Geographical reference
Western Equatoria Dingba
Cultural groups
Zande
Date / Period
Date made: Before 1933
Date collected
29th April 1933
Acquisition information
Donated: 1934
Materials and processes
Material Animal Ivory Tooth, Process Carved
Dimensions
Width: max 200 mm total, Length: max 200 mm, Length: max 378 mm total, Depth: max 75 mm total, Diameter: max 43 mm, Weight 357.6 g
Object numbers
Accession number: 1934.8.125.1 Other numbers: 981
Research and responses

The coordinates given for Dingba by Powell-Cotton suggest it is located somewhere near Tambura, and probably in Western Equatoria in Sudan; it is not to be confused with a place of the same name in the Democratic Republic of Congo, further south.

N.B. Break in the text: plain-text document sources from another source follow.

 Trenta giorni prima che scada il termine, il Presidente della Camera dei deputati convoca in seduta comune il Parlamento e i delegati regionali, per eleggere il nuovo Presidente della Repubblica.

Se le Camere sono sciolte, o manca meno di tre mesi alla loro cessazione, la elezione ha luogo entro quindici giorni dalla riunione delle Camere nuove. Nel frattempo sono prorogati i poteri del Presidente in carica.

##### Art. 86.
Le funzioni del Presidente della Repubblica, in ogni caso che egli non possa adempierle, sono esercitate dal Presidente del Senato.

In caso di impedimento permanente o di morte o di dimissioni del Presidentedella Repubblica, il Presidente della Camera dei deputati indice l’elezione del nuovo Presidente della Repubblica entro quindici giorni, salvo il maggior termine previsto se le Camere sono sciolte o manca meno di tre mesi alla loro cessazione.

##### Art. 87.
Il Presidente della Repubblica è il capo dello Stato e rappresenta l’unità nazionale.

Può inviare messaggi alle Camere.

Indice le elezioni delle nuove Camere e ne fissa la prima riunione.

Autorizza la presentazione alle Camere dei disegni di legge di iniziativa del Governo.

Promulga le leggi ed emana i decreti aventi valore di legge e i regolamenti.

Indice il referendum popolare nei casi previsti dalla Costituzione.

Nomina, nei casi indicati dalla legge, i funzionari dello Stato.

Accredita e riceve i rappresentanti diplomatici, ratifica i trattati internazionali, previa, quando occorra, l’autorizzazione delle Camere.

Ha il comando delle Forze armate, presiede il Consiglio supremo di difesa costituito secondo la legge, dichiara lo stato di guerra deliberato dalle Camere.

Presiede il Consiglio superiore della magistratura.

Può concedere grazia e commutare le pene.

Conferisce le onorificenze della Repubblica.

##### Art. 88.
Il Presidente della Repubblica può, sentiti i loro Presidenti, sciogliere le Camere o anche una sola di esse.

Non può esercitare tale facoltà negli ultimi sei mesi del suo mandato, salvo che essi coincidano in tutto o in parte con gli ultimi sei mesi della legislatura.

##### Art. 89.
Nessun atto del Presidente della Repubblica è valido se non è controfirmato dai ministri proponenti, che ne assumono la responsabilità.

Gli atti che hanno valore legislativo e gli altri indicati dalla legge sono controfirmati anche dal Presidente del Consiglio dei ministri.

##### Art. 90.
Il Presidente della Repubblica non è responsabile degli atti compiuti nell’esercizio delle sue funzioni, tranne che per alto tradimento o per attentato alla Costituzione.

Powell-cotton gives the Zande name for an ivory barkcloth beater as wata, a term also mentioned by Larken, who describes the manufacture of Zande barkcloth as follows: "During the rains, about July, two horizontal cuts are made round the stem four or five feet apart, a perpendicular one joining them. The bark is loosened and removed in a single piece. The outer skin is scraped away with a knife, and the dark brown fibrous remainder beaten on a log with a wata. This is usually the point of a small tusk about a foot long. The pointed end is used as a handle, the other, of which the face has been scored with a series of closely-crossing lines to a depth of about the tenth of an inch, as a stamp, the bark, lying on the log, being punched all over with it. The process is gradual, and not too much force may be employed. The fibres become spread out and the thickness of the substance reduced, though somewhat unevenly so. The resulting cloth when dry is of a light reddish brown colour, harsh in texture, and bearing throughout its not very long life the marks of the corrugations on the face of the wata" (P.M. Larken, 1926, "An Account of the Zande", Sudan Notes and Records IX no. 1, pp 34-35). Brock also described the process: 'the latter [barkcloth] is prepared with oil and beaten out with a piece of ivory cut off the end of an elephant's tusk, the end where it is cut off being grooved in a criss-cross fashion which makes a pattern on the cloth' (R.G.C. Brock, "Some Notes on the Zande Tribe as Found in the Meridi District", Sudan Notes and News 1, 1918, 254) [RTS 2/2/2004].